Unfortunately, this paper has a tendency to make up its own notation as it goes along rather than using standard probability theory notation. This bad habit seems to have infected all the papers that reference it as well, with the result that I'm finding it really hard to work out what's going on.

My question is whether an explanation exists in more modern notation, i.e. where the result is described in terms of random variables and the relationships between them, rather than constantly reinventing the notion of a random variable using set theory notation.
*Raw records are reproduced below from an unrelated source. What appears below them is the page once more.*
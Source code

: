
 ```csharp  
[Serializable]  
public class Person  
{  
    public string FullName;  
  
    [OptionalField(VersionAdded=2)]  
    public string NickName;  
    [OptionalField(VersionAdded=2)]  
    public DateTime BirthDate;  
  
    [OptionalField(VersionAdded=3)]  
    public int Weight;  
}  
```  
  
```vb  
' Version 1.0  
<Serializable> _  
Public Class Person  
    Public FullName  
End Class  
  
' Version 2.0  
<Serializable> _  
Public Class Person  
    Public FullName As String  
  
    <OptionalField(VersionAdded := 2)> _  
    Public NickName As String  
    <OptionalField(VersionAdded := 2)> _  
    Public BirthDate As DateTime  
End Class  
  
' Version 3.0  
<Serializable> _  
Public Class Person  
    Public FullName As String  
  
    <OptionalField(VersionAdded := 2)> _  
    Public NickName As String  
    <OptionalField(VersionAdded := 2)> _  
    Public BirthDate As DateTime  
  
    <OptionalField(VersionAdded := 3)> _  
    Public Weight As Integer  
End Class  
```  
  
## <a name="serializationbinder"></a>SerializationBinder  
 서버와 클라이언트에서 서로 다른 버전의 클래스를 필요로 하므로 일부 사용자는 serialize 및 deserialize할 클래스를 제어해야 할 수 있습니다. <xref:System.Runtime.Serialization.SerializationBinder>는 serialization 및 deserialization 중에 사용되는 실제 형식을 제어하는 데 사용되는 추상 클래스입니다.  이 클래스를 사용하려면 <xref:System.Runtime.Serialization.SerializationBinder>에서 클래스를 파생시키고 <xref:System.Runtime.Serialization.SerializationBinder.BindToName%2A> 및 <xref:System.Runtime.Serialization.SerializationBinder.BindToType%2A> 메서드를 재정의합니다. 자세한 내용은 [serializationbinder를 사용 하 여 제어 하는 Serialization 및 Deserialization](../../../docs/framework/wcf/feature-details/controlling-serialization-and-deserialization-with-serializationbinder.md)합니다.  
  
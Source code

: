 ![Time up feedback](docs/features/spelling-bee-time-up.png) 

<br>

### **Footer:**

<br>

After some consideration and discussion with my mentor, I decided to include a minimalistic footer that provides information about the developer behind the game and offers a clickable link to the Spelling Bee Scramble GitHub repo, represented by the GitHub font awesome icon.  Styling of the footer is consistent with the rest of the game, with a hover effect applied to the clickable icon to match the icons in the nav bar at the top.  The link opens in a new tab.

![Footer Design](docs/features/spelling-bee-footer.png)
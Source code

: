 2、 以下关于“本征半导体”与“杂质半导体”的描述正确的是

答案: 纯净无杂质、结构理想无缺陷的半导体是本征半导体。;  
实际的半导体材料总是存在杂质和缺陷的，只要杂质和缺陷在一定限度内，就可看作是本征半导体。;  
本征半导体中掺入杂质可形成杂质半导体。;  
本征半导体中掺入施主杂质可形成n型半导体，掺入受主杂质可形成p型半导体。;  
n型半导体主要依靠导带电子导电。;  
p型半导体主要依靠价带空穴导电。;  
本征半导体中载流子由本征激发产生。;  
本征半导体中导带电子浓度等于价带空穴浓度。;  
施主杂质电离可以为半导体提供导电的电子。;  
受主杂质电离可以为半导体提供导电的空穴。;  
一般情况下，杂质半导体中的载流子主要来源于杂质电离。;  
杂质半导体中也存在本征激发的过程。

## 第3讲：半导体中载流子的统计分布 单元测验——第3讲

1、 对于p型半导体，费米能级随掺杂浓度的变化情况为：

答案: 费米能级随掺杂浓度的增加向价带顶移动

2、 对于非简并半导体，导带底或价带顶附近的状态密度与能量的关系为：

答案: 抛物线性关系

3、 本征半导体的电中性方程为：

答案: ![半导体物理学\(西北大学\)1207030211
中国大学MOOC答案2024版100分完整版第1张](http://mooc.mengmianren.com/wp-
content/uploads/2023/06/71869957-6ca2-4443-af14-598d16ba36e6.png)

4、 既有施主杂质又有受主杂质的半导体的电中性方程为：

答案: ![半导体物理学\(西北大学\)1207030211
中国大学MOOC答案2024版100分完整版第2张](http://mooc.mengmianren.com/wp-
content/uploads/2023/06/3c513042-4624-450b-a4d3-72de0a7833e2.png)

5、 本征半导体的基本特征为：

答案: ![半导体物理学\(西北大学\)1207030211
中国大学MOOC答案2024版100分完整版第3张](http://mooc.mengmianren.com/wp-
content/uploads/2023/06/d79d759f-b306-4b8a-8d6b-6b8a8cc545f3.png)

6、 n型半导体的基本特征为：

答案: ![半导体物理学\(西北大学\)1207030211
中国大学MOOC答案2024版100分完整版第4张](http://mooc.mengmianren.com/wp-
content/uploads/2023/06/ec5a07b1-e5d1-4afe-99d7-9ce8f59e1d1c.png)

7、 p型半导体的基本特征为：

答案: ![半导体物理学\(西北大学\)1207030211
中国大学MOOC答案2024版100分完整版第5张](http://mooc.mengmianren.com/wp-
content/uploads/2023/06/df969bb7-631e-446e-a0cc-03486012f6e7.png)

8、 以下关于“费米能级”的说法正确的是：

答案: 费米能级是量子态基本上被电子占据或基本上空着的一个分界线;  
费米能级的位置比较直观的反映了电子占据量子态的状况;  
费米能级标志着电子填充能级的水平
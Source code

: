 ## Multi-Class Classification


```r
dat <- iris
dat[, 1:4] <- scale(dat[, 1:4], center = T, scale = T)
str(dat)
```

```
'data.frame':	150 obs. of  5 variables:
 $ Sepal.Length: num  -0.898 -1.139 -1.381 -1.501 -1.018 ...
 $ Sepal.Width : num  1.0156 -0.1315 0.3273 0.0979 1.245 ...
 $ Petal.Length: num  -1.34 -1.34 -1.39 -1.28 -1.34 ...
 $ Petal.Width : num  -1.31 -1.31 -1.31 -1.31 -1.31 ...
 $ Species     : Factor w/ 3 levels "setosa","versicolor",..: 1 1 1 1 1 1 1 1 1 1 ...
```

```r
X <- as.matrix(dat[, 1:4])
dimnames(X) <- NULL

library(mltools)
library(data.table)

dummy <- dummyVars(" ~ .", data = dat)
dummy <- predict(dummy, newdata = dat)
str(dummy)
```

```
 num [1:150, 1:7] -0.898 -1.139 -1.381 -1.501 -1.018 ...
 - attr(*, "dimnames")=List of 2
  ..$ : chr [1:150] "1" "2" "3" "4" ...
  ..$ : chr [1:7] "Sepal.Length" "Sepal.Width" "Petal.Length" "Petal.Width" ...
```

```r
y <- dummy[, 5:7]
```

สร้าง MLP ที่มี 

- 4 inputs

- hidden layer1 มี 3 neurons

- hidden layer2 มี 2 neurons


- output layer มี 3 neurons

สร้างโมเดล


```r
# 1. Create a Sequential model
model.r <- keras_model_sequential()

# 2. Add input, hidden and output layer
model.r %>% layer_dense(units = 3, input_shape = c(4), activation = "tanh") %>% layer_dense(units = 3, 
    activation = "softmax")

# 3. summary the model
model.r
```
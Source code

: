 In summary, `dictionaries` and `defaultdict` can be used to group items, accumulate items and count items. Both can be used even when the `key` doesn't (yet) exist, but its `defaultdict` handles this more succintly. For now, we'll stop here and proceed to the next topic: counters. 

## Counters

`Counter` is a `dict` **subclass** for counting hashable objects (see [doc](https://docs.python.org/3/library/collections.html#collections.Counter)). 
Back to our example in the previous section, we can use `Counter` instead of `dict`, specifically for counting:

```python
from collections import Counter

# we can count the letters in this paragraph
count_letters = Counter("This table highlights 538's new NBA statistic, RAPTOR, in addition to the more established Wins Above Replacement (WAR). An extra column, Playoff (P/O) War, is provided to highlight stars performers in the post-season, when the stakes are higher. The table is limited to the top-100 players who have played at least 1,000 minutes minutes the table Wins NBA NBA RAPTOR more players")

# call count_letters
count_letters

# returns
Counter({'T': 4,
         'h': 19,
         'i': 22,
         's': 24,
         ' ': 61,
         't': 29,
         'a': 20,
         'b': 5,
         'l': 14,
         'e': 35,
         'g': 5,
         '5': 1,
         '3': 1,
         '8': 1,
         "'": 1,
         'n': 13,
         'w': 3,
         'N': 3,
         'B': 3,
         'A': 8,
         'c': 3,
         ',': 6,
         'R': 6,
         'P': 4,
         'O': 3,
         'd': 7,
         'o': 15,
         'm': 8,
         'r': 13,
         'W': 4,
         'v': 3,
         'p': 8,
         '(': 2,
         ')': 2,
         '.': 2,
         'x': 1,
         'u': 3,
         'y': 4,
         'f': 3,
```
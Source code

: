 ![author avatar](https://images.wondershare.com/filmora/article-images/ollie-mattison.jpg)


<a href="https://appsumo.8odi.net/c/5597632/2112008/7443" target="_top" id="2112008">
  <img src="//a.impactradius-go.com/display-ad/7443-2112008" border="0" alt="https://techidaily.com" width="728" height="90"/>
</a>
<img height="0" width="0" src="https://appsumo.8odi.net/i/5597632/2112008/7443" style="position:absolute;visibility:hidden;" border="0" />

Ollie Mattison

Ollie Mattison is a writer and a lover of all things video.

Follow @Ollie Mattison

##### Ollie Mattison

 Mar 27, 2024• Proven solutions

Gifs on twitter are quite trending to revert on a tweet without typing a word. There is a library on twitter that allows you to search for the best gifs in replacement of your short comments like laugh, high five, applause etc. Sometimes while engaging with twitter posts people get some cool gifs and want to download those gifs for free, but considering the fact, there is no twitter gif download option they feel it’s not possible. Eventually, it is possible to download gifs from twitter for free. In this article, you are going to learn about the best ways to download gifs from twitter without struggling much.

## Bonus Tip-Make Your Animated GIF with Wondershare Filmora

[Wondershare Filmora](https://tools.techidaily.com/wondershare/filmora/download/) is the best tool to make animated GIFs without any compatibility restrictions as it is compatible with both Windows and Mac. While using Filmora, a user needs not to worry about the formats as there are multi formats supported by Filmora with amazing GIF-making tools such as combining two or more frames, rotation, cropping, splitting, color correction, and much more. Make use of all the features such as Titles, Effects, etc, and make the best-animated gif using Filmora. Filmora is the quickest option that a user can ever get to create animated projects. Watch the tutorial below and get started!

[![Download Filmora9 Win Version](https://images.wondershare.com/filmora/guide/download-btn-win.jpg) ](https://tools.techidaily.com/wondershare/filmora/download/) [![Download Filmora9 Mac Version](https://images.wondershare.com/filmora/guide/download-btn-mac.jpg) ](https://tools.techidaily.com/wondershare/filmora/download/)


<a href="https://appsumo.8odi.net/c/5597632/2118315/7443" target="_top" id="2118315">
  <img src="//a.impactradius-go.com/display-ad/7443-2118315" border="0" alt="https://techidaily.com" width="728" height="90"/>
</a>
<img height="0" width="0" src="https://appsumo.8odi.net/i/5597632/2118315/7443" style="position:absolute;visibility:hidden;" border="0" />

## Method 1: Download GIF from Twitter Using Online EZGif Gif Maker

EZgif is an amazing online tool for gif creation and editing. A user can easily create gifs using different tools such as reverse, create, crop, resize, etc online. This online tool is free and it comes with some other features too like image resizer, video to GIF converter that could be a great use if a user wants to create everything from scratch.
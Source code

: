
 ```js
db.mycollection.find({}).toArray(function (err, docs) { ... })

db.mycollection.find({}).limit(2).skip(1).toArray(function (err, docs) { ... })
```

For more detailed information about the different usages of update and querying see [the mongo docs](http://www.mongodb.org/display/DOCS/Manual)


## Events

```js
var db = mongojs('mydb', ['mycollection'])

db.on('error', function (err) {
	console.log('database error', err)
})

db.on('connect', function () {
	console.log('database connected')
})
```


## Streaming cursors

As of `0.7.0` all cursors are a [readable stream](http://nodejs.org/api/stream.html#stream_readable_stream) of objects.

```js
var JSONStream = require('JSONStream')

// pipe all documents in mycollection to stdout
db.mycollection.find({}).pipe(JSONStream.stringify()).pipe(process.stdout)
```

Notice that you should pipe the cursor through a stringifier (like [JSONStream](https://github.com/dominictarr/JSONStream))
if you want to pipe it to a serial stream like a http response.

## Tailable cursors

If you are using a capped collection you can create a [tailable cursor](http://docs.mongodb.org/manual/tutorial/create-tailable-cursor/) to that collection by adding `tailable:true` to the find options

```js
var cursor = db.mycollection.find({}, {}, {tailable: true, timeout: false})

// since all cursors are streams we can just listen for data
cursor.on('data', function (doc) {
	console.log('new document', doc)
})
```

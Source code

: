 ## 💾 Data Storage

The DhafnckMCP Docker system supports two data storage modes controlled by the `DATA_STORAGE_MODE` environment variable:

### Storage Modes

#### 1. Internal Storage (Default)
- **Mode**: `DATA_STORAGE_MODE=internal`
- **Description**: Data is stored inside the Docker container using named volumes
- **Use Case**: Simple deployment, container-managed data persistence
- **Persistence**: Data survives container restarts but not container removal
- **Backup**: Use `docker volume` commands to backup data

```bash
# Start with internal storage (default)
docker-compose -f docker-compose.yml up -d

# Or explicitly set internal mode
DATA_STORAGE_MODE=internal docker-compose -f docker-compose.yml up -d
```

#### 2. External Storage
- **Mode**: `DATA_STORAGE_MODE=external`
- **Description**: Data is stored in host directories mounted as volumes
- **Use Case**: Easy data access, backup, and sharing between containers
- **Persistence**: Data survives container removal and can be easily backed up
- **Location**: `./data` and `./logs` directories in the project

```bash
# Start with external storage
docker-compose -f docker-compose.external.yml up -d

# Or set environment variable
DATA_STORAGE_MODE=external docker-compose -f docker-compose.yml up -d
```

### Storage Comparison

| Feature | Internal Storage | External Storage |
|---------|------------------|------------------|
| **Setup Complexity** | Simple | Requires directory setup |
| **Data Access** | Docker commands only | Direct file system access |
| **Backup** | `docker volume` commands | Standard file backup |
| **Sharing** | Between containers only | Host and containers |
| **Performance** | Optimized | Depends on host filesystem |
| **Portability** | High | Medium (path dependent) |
As an example of what I mean, the original paper contains the sentence

Let $A$ be an event, and let $\mathbf{q}_i(.)$ denote the posterior probability $p(A \mid \mathscr{P}_i)$ of $A$ given $i$’s information: i.e., if $\omega \in \Omega$, then $\mathbf{q}_i(\omega) =p(A \cap P_i(\omega))/p(P_i(\omega)).$

Well firstly, if it's a conditional probability then why wouldn't you just always write it as $p(A\mid \mathscr{P}_i)$ rather than defining a new notation for no apparent reason, and secondly, if it's equal to $p(A\mid \mathscr{P}_i)$ then why is $\mathbf{q}_i$ a function of $\omega$ and not a function of $A$? The paper is full of this sort of thing, and while I can slowly work through it and convert these set theory level definitions into a more familiar probability theory notation, I'm hoping that someone else has already done this and presented a more readable explanation.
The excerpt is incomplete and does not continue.